Omid Memarian

Friday, March 16, 2007

Bashful Deceptions or Responsible Assertiveness?
Behind the Arrests of Women: In Response to the Allegations of Judiciary's Spokesman


Dr. Alireza Jamshidi, who recently abandoned his lectures, research, and his academic position, and has been promoted from his position of Judicial Development Deputy with the Judiciary Branch, to the Speaker for the Branch, in his recent press conference and in reply to questions about the condition of Mahboubeh Abbasgholizadeh and Shadi Sadr, the two prisoners in custody after last week’s protests by women, has said:
“In this assembly, the Police tried to address the issue in a peaceful and non-military fashion. These ladies seemingly had gathered by the Revolutionary Court to protest a trial scheduled for that day. Their assembly was a planned illegal gathering, and of course they were gently confronted.”
These words are uttered by the very author of Citizen’s Rights Guidelines, The Proposal for Elimination of Solitary Confinement, The Law for Alternative Punishment, and other legislature and bills within the Judiciary Branch. Though it is understood that the Speaker has to tread sensitive waters, it is expected that he won’t lose sight of justice. How is a congregation of 40 friends and colleagues of five accused in last July’s gathering by the Court House, and their peaceful attempt to convey a message through silence and devoid of any noise, through standing on the street, illegal? Which article of Iranian Constitution supports Mr. Speaker’s words? Is the country under a martial law? Should we interpret what he says to mean that national security is so compromised in Iran that intelligence and judicial analysts have arrived at the conclusion that if a few women stand on the street and display placards, our national security is threatened? Then the question becomes who and how is he responsible for having compromised national security over the past several years, such that a citizens’ assembly is now so threatening?
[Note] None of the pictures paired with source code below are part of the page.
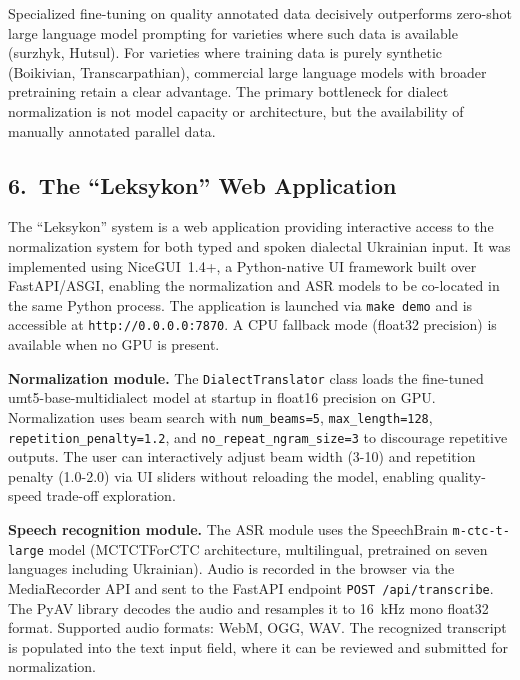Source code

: \documentclass[14pt]{extarticle}
\begin{document}
Specialized fine-tuning on quality annotated data decisively outperforms zero-shot large language
model prompting for varieties where such data is available (surzhyk, Hutsul). For varieties where
training data is purely synthetic (Boikivian, Transcarpathian), commercial large language models
with broader pretraining retain a clear advantage. The primary bottleneck for dialect
normalization is not model capacity or architecture, but the availability of manually annotated
parallel data.

\subsection*{6.~The ``Leksykon'' Web Application}

The ``Leksykon'' system is a web application providing interactive access to the normalization
system for both typed and spoken dialectal Ukrainian input. It was implemented using NiceGUI~1.4+,
a Python-native UI framework built over FastAPI/ASGI, enabling the normalization and ASR models
to be co-located in the same Python process. The application is launched via \texttt{make demo}
and is accessible at \texttt{http://0.0.0.0:7870}. A CPU fallback mode (float32 precision)
is available when no GPU is present.

\textbf{Normalization module.} The \texttt{DialectTranslator} class loads the fine-tuned
umt5-base-multidialect model at startup in float16 precision on GPU. Normalization uses beam
search with \texttt{num\_beams=5}, \texttt{max\_length=128}, \texttt{repetition\_penalty=1.2},
and \texttt{no\_repeat\_ngram\_size=3} to discourage repetitive outputs. The user can interactively
adjust beam width (3-10) and repetition penalty (1.0-2.0) via UI sliders without reloading the
model, enabling quality-speed trade-off exploration.

\textbf{Speech recognition module.} The ASR module uses the SpeechBrain
\texttt{m-ctc-t-large} model (MCTCTForCTC architecture, multilingual, pretrained on seven
languages including Ukrainian). Audio is recorded in the browser via the MediaRecorder API and
sent to the FastAPI endpoint \texttt{POST /api/transcribe}. The PyAV library decodes the audio
and resamples it to 16~kHz mono float32 format. Supported audio formats: WebM, OGG, WAV.
The recognized transcript is populated into the text input field, where it can be reviewed and
submitted for normalization.
\end{document}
The other point he raised is the “planning” in this gathering. All evidences indicate that these were the closest friends and colleagues of the five women on trial. The five women were on trial on the charge of “Actions Against National Security by Participation in Illegal Gatherings.” The ones gathered outside were attempting to attest to a fine point, a contradiction, in the treatment and confrontation of the Judiciary (or intelligence, or security, or whatever), and that fine point was that we, too, had participated in that assembly! There was a hidden message in this gathering, a message worthy of contemplation by anyone who cares about justice and citizenship rights.

First, Mr. Speaker should also explain in what ways the Police attempted to “in a peaceful and non-military fashion” address the situation? What kind of peaceful attempt is utilization of foul-mouthed individuals, inattentive to basic manners, individuals who destroy the image of the Police? Secondly, what is the meaning of arresting people without warrant, transferring them to Vozara Complex, delaying reading of their charges, and sending them to Evin Prison for four nights? Does Alireza Jamshidi believe that arresting these women for an assembly, but questioning them about their private life and their friends’ professional and business affairs is a peaceful confrontation? Is it peaceful to ask some individuals questions about their moral values and about their boyfriends?
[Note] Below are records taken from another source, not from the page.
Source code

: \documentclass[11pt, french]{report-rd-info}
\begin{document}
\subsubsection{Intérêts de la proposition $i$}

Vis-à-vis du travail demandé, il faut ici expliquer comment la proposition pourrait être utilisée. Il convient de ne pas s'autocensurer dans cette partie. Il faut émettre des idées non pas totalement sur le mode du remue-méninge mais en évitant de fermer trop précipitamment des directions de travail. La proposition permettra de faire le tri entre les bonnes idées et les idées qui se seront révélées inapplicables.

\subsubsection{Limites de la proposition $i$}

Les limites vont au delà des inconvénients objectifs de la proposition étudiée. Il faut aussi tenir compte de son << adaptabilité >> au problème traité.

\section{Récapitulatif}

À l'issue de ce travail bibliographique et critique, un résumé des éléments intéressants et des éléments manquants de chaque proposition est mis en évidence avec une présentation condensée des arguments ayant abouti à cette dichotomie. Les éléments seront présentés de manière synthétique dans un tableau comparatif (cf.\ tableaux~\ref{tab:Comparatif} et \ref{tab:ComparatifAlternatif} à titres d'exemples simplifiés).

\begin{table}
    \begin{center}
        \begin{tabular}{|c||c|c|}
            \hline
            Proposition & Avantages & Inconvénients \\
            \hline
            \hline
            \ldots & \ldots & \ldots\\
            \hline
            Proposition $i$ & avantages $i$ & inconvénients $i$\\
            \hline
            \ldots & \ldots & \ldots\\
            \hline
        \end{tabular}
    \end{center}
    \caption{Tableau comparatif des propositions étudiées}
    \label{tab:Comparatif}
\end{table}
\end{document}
In many countries, even when police intervene in gatherings—meaning large gatherings where police use tear gas and water pumps to disperse the crowds—if some of those involved in the protests are arrested, within a few hours they are released, because the objective is to disperse the crowd, not to treat the crowd violently. But it should be pointed out to Mr. Speaker that prior to the arrests of 33 women’s rights activists, imprisoning them between 48 hours and 11 days (thus far), repeated interrogations, talk about financial support for their activism, their trips abroad and such matters, there had been other precedents, and neither those precedents, nor the recent arrests were peaceful. On the contrary, it is obvious that a segment of our security-judicial system, which sees the world through a very small viewpoint, instead of strengthening its policing and intelligence methods through which national security is increased, uses simple-minded methodologies, and creates a great liability for citizens.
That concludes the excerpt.